Art: Museum without Windows

2 minute read
TIME

“I have always enjoyed going to museums,” said Gertrude Stein once, “because the view from museum windows is usually very pleasant.” But on her rare visits to the U.S., Gertrude Stein had never made Manhattan’s massive Metropolitan Museum one of her haunts: it had no windows in its picture galleries. Furthermore, with all its millions it had never purchased a painting by her favorite artist, Picasso. The chromium-plated, slick Museum of Modern Art, with windows as wide as walls, was more to her taste: it had done more than all other U.S. museums to publicize Picasso.

Gertrude Stein’s will, filed last week (it was written by a lawyer in standard legalese) left Picasso’s classic 1906 portrait of Writer Stein to the public. But it did not go to the many-windowed Museum of Modern Art. It went to the Met. Crowed the Metropolitan’s scholarly Vice Director Horace Jayne: “Possibly Miss Stein bequeathed it to us because we’re an older institution.”

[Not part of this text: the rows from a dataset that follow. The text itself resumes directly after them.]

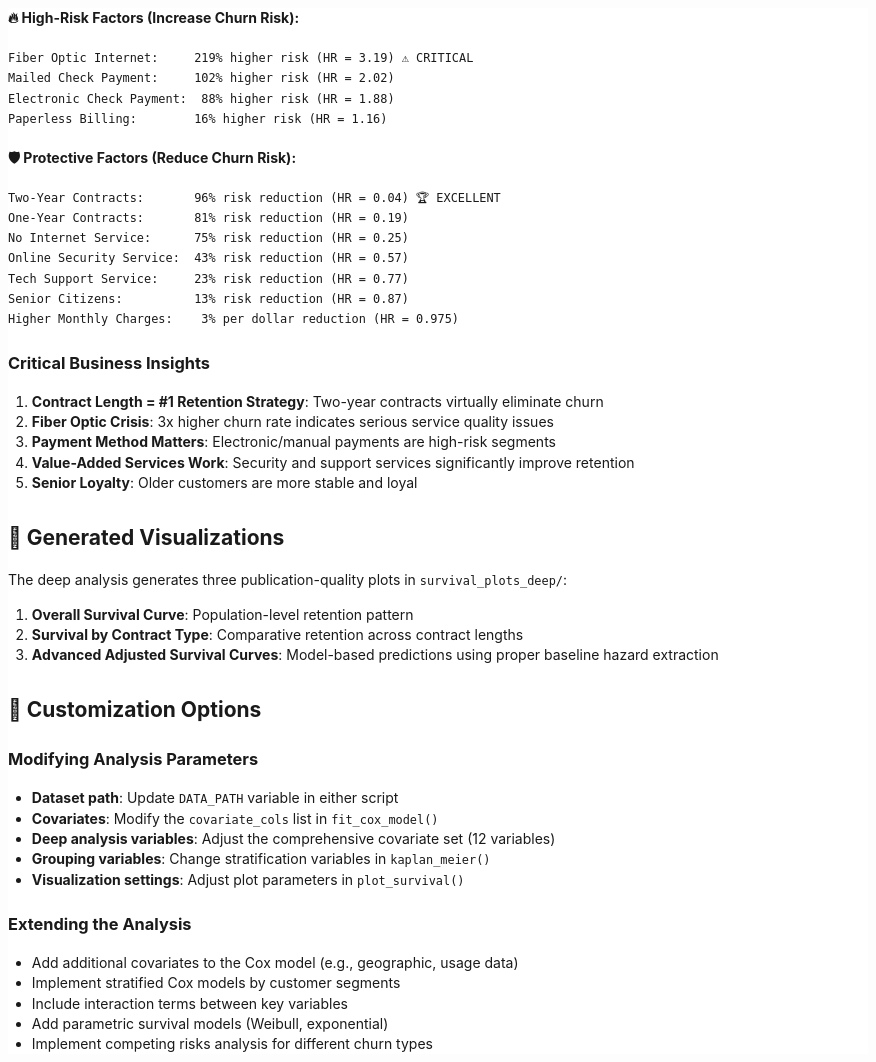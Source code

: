 #### 🔥 **High-Risk Factors** (Increase Churn Risk):
```
Fiber Optic Internet:     219% higher risk (HR = 3.19) ⚠️ CRITICAL
Mailed Check Payment:     102% higher risk (HR = 2.02)
Electronic Check Payment:  88% higher risk (HR = 1.88)  
Paperless Billing:        16% higher risk (HR = 1.16)
```

#### 🛡️ **Protective Factors** (Reduce Churn Risk):
```
Two-Year Contracts:       96% risk reduction (HR = 0.04) 🏆 EXCELLENT
One-Year Contracts:       81% risk reduction (HR = 0.19)
No Internet Service:      75% risk reduction (HR = 0.25)
Online Security Service:  43% risk reduction (HR = 0.57)
Tech Support Service:     23% risk reduction (HR = 0.77)
Senior Citizens:          13% risk reduction (HR = 0.87)
Higher Monthly Charges:    3% per dollar reduction (HR = 0.975)
```

### Critical Business Insights

1. **Contract Length = #1 Retention Strategy**: Two-year contracts virtually eliminate churn
2. **Fiber Optic Crisis**: 3x higher churn rate indicates serious service quality issues
3. **Payment Method Matters**: Electronic/manual payments are high-risk segments  
4. **Value-Added Services Work**: Security and support services significantly improve retention
5. **Senior Loyalty**: Older customers are more stable and loyal

## 🎨 Generated Visualizations

The deep analysis generates three publication-quality plots in `survival_plots_deep/`:

1. **Overall Survival Curve**: Population-level retention pattern
2. **Survival by Contract Type**: Comparative retention across contract lengths  
3. **Advanced Adjusted Survival Curves**: Model-based predictions using proper baseline hazard extraction

## 🔧 Customization Options

### Modifying Analysis Parameters
- **Dataset path**: Update `DATA_PATH` variable in either script
- **Covariates**: Modify the `covariate_cols` list in `fit_cox_model()` 
- **Deep analysis variables**: Adjust the comprehensive covariate set (12 variables)
- **Grouping variables**: Change stratification variables in `kaplan_meier()`
- **Visualization settings**: Adjust plot parameters in `plot_survival()`

### Extending the Analysis
- Add additional covariates to the Cox model (e.g., geographic, usage data)
- Implement stratified Cox models by customer segments
- Include interaction terms between key variables
- Add parametric survival models (Weibull, exponential)
- Implement competing risks analysis for different churn types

Her clifflike face and shrewd, appraising eyes in the portrait were bound to surprise those who remembered Gertrude Stein as the garrulous maiden aunt of modern letters. Picasso had gone all out to record physical solidity and force. Explained Stein in her book, Picasso, published in 1938: “. . . For him the reality of life is in the head, the face and the body, and this for him is so important, so persistent, so complete that it is not at all necessary to think of any other thing and the soul is another thing.”